§ **Task goal**
Begin at the line below that contains "la versión con". Repeat it and all remaining lines of the records exactly.

§ **Records supplied**

===============

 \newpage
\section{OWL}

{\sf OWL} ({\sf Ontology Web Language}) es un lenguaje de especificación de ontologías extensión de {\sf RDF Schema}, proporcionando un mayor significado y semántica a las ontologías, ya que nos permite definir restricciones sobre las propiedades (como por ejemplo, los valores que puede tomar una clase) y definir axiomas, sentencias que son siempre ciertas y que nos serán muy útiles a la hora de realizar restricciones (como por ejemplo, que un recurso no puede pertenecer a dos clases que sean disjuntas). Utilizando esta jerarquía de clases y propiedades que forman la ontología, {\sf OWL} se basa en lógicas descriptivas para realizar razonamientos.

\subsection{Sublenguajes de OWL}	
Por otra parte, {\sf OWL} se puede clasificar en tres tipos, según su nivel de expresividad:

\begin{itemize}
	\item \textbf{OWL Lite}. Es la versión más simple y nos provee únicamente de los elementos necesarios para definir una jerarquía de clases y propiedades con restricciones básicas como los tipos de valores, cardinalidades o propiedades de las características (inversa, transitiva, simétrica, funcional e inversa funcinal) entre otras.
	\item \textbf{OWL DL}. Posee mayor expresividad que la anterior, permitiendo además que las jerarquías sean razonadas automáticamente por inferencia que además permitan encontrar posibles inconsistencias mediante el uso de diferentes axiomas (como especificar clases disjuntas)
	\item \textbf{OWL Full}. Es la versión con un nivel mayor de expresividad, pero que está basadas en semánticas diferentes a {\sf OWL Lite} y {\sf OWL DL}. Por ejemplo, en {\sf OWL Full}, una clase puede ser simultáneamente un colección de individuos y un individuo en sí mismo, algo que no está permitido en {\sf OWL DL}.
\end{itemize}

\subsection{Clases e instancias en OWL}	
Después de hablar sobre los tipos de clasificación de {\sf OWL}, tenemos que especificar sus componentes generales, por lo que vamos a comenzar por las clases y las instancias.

===============

§ **Answer area**
	\item \textbf{OWL Full}. Es la versión con un nivel mayor de expresividad, pero que está basadas en semánticas diferentes a {\sf OWL Lite} y {\sf OWL DL}. Por ejemplo, en {\sf OWL Full}, una clase puede ser simultáneamente un colección de individuos y un individuo en sí mismo, algo que no está permitido en {\sf OWL DL}.
\end{itemize}

\subsection{Clases e instancias en OWL}	
Después de hablar sobre los tipos de clasificación de {\sf OWL}, tenemos que especificar sus componentes generales, por lo que vamos a comenzar por las clases y las instancias.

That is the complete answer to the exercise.